Records contained in a dataset:
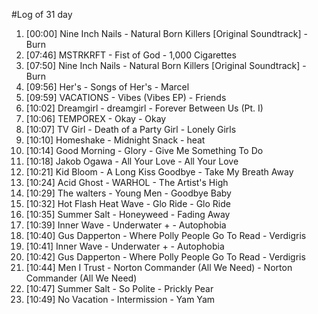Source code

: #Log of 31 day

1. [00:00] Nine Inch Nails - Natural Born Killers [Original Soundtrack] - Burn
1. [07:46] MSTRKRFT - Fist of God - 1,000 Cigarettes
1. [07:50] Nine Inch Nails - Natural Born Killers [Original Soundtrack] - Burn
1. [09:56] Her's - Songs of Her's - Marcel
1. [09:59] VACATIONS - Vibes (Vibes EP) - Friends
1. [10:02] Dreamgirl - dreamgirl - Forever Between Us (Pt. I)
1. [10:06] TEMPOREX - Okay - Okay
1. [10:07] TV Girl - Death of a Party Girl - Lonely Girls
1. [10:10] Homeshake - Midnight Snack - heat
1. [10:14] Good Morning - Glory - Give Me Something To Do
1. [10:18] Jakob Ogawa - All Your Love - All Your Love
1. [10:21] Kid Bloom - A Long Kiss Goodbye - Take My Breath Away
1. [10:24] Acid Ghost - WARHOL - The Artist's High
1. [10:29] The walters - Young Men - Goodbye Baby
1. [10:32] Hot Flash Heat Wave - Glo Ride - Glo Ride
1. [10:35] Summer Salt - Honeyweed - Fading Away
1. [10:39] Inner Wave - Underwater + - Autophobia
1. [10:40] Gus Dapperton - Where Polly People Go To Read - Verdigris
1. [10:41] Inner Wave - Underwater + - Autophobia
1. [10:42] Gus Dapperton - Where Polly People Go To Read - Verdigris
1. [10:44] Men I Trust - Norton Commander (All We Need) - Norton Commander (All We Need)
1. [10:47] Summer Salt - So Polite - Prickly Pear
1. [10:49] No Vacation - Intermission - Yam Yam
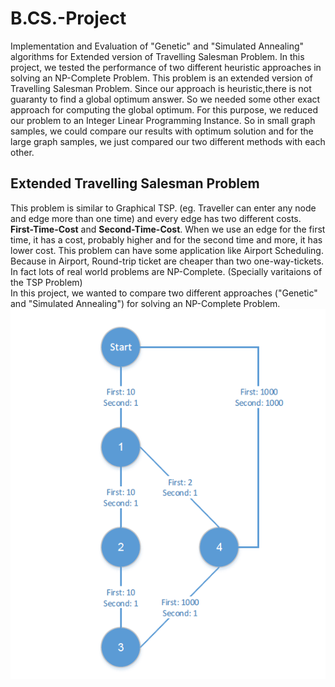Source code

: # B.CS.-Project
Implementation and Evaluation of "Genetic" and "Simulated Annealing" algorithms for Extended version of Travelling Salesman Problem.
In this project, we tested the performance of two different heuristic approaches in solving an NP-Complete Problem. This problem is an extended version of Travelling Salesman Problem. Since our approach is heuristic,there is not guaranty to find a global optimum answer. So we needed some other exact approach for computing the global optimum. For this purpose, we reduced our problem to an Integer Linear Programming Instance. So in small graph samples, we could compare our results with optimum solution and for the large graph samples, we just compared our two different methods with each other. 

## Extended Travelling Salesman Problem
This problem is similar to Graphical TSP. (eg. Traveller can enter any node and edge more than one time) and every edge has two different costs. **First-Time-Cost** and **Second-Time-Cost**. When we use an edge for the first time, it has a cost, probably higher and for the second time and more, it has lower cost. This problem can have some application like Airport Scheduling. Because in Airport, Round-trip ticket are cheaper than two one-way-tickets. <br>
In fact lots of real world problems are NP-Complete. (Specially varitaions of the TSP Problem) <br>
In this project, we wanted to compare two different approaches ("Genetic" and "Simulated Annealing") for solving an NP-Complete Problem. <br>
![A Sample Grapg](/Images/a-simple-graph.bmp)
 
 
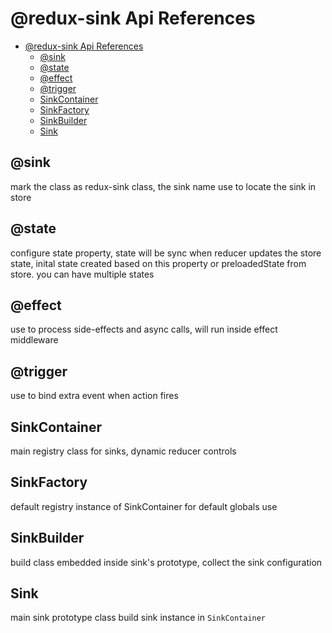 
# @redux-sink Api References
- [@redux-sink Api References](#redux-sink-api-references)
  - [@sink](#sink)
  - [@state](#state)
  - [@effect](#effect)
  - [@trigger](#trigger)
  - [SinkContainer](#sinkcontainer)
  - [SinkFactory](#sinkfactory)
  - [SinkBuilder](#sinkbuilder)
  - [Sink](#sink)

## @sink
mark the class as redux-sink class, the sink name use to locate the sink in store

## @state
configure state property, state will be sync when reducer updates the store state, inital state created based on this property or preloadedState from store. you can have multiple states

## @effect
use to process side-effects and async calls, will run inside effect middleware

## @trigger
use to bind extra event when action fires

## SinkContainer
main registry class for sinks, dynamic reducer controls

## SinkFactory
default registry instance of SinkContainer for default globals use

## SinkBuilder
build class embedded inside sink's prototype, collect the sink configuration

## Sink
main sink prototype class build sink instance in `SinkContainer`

**Assignment**: Nothing but the lines from the one holding "- [SinkBuilder](#sinkbuilder)" to the end of the entries should be output, each exactly as it appears.

**Answer section**:
  - [SinkBuilder](#sinkbuilder)
  - [Sink](#sink)

## @sink
mark the class as redux-sink class, the sink name use to locate the sink in store

## @state
configure state property, state will be sync when reducer updates the store state, inital state created based on this property or preloadedState from store. you can have multiple states

## @effect
use to process side-effects and async calls, will run inside effect middleware

## @trigger
use to bind extra event when action fires

## SinkContainer
main registry class for sinks, dynamic reducer controls

## SinkFactory
default registry instance of SinkContainer for default globals use

## SinkBuilder
build class embedded inside sink's prototype, collect the sink configuration

## Sink
main sink prototype class build sink instance in `SinkContainer`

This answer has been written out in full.